** EXERCISE MATERIAL follows **
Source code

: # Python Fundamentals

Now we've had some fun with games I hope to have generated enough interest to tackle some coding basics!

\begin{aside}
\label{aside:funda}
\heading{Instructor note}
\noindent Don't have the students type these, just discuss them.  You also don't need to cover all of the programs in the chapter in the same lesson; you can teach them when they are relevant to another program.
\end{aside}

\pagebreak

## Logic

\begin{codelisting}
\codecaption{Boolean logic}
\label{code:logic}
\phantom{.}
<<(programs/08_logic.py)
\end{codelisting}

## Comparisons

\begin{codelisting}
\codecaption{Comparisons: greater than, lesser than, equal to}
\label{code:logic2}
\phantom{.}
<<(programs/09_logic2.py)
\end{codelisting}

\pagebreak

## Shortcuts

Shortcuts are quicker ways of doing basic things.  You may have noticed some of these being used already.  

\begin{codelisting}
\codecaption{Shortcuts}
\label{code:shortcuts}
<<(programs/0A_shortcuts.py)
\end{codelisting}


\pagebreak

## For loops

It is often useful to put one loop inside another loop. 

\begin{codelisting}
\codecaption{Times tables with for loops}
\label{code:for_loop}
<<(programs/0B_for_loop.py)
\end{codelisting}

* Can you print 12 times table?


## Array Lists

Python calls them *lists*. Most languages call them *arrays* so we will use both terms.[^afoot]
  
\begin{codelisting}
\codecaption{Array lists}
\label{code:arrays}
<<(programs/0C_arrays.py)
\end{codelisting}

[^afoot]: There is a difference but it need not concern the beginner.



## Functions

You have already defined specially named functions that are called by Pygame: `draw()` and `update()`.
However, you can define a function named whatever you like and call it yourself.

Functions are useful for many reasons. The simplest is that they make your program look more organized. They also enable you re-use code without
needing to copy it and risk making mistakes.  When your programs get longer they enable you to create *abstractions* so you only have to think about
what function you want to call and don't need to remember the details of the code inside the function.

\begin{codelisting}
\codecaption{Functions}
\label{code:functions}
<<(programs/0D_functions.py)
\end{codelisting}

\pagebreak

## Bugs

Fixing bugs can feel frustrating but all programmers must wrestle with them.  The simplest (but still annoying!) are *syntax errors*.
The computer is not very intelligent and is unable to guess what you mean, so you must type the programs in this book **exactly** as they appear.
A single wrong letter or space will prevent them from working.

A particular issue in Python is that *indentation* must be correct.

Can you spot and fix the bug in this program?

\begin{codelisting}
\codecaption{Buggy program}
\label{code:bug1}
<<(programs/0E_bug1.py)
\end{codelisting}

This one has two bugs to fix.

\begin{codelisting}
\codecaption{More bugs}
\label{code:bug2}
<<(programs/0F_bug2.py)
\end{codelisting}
** End of EXERCISE MATERIAL **
** EXERCISE MATERIAL follows **
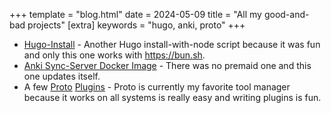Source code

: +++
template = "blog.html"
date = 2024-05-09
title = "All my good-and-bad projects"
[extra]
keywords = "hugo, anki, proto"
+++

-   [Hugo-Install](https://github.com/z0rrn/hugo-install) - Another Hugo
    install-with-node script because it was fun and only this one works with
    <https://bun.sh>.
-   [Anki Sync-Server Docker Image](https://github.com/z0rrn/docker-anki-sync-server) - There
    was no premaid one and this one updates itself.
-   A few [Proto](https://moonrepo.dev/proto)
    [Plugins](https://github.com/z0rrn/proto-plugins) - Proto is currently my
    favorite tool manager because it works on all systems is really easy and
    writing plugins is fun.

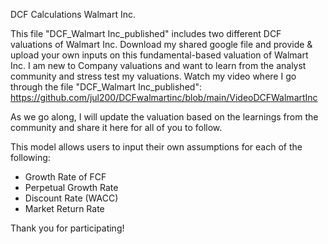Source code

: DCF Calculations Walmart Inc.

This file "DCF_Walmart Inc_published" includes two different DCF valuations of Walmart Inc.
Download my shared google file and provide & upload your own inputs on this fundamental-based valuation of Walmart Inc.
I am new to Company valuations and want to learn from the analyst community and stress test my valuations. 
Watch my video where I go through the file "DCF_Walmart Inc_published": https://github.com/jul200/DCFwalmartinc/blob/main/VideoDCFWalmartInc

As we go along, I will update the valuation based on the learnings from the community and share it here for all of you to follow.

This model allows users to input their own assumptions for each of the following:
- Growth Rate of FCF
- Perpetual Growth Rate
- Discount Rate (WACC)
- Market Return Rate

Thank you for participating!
** End of EXERCISE MATERIAL **
Work out how many lines above contain "that"; write only the number.

• RESPONSE
3